Tóibín portrays Mary as a skeptic in regard to her son’s divinity and the character of the men surrounding him during his public ministry as recounted in the New Testament. Those apostles are now her caretakers, providing her with food and shelter, all the while quizzing her for details of her son’s life. She clearly does not want the attention neither from strangers nor from those “misfits,” (6) as she refers to them. She holds an empty chair for his return, but deep down, she her skepticism touches even this basic tenet of Christianity. Tóibín writes,
“‘He was the Son of God,’ the man said, ‘and he was sent by his father to redeem the world.’
‘By his death, he gave us life,’ the other said. ‘By his death, he redeemed the world.’
“I turned toward them then and whatever it was in the expression on my face, the rage against them, the grief, the fear, they both looked up at me alarmed and one of them began to move towards me to stop me saying what it was I now wanted to say. I edged back from them and stood in the corner. I whispered it at first and then I said it louder and as he moved away from me and almost cowered in the corner I whispered it again, slowly, carefully, giving it all my breath, all my life, the little that is left in me.

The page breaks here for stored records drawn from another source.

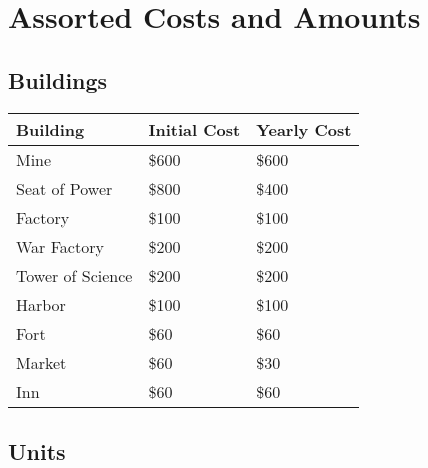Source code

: 
\chapter{Assorted Costs and Amounts}

\section{Buildings}

\begin{tabular}{ | p{4cm} | p{4cm} | p{4cm} |}
	\hline
	Building	& Initial Cost & Yearly Cost \\ \hline
Mine	& \$600 & \$600 \\ \hline
Seat of Power	& \$800 & \$400 \\ \hline
Factory	& \$100 & \$100 \\ \hline
War Factory	& \$200 & \$200 \\ \hline
Tower of Science	& \$200 & \$200 \\ \hline
Harbor	& \$100 &\$100  \\ \hline
Fort	& \$60 & \$60 \\ \hline
Market	& \$60 & \$30 \\ \hline
Inn	& \$60 & \$60 \\ \hline
\hline
\end{tabular}	

\section{Units}

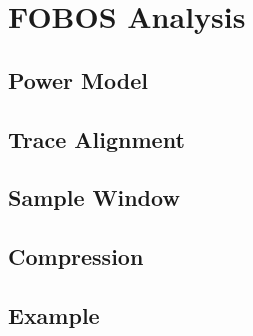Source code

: \chapter{FOBOS Analysis}
\section{Power Model}
\section{Trace Alignment}
\section{Sample Window}
\section{Compression}
\section{Example}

“‘I was there,’ I said. ‘I fled before it was over but if you want witnesses then I am one and I can tell you now, when you say that he redeemed the world, I will say that it was not worth it. It was not worth it’” (79-80).
Mary carries an enormous guilt for not staying with her son as he expires. Rather, she slips away with the others to save herself.
Mary also treasures a small silver statue of the Goddess,
“I do not go to the Synagogue now. All that is gone. … I move quietly. I speak to her in whispers, the great goddess Artemis, bountiful with her arms outstretched and her many breasts waiting to nurture those who come towards her” (80).
This novel will most likely upset true believers, but Tóibín has captured the anguish of a mother who has lost her son for a cause she neither believes in nor understands.
Twice short-listed for the Man Booker Prize, Tóibín’s Testament of Mary strikes at the core of sorrow, love, regret, and her longing for death. A truly noble and elegant story. 5 stars.